**WHAT YOU ARE ASKED TO DO:** Your answer must be a single number: how many lines in the records include the word "return".
** DATA FOR ANALYSIS follows **
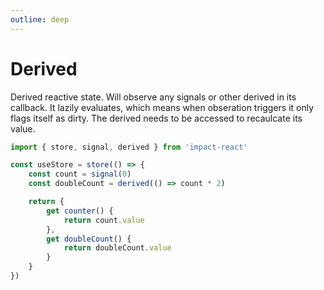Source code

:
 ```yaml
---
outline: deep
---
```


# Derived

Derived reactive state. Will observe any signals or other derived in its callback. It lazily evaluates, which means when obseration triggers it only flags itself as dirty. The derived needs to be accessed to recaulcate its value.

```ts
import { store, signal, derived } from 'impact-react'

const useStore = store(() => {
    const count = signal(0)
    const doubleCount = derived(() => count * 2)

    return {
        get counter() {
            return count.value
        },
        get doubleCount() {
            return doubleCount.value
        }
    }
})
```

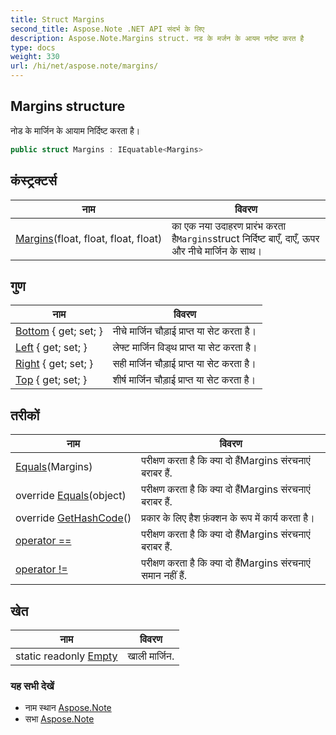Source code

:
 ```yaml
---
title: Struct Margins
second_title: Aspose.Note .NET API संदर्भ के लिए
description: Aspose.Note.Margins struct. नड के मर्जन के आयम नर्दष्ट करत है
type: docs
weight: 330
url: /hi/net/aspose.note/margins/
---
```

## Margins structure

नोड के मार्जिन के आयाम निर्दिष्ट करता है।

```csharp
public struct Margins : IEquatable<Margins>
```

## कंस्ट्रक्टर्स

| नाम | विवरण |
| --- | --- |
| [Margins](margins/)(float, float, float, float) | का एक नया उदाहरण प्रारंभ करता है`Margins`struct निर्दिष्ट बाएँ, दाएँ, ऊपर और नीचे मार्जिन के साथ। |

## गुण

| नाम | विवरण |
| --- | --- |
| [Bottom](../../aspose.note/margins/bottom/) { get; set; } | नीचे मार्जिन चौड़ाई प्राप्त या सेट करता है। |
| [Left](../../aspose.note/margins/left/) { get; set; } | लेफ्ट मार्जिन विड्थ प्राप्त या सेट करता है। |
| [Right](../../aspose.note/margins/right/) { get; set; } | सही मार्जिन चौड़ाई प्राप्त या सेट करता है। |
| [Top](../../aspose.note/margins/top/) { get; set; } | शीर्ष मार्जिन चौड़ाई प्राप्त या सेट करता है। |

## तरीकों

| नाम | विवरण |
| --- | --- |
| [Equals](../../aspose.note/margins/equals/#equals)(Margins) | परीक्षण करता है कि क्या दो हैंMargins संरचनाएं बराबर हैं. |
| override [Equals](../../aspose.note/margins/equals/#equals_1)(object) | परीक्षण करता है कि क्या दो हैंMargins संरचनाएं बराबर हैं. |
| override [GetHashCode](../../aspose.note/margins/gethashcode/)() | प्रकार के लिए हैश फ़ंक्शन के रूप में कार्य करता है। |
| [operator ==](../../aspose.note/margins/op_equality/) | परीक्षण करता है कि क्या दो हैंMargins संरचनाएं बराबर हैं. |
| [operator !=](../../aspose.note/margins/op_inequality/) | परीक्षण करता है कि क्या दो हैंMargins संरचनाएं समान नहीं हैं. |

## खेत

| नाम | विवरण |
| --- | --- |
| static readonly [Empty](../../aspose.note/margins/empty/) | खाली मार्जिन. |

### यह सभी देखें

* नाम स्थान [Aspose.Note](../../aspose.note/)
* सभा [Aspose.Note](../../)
** End of DATA FOR ANALYSIS **
**TASK RESPONSE:** 3